▶ What to work on
Exactly the lines from the one with "# Backup projects with git repos" to the end of the listing must be repeated, both ends included, with nothing added.

▶ Data for review

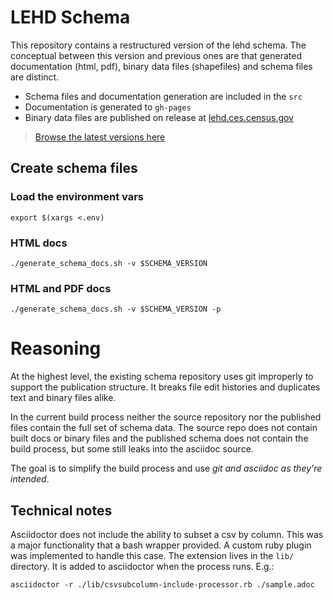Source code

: # LEHD Schema
This repository contains a restructured version of the lehd schema. The conceptual between this version and previous ones are that generated documentation (html, pdf), binary data files (shapefiles) and schema files are distinct. 

- Schema files and documentation generation are included in the `src`
- Documentation is generated to `gh-pages`
- Binary data files are published on release at [lehd.ces.census.gov](https://lehd.ces.census.gov)

> [Browse the latest versions here](https://jodyhoonstarr.github.io/lehd-schema-refactor)

## Create schema files

### Load the environment vars
```shell
export $(xargs <.env)
```

### HTML docs
```shell
./generate_schema_docs.sh -v $SCHEMA_VERSION
```

### HTML and PDF docs
```shell
./generate_schema_docs.sh -v $SCHEMA_VERSION -p
```

# Reasoning
At the highest level, the existing schema repository uses git improperly to support the publication structure. It breaks file edit histories and duplicates text and binary files alike.

In the current build process neither the source repository nor the published files contain the full set of schema data. The source repo does not contain built docs or binary files and the published schema does not contain the build process, but some still leaks into the asciidoc source. 

The goal is to simplify the build process and use _git and asciidoc as they're intended_.

## Technical notes
Asciidoctor does not include the ability to subset a csv by column. This was a major functionality that a bash wrapper provided. A custom ruby plugin was implemented to handle this case. The extension lives in the `lib/` directory. It is added to asciidoctor when the process runs. E.g.:
```shell
asciidoctor -r ./lib/csvsubcolumn-include-processor.rb ./sample.adoc
```
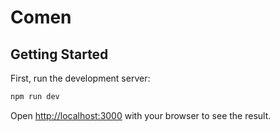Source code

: # Comen

## Getting Started

First, run the development server:

```bash
npm run dev
```

Open [http://localhost:3000](http://localhost:3000) with your browser to see the result.



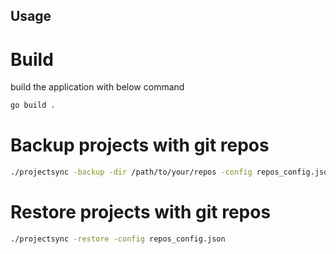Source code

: ## Usage

# Build
build the application with below command

```bash
go build .
```

# Backup projects with git repos
```bash
./projectsync -backup -dir /path/to/your/repos -config repos_config.json
```

# Restore projects with git repos
```bash
./projectsync -restore -config repos_config.json
```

▶ Answer to the exercise
# Backup projects with git repos
```bash
./projectsync -backup -dir /path/to/your/repos -config repos_config.json
```

# Restore projects with git repos
```bash
./projectsync -restore -config repos_config.json
```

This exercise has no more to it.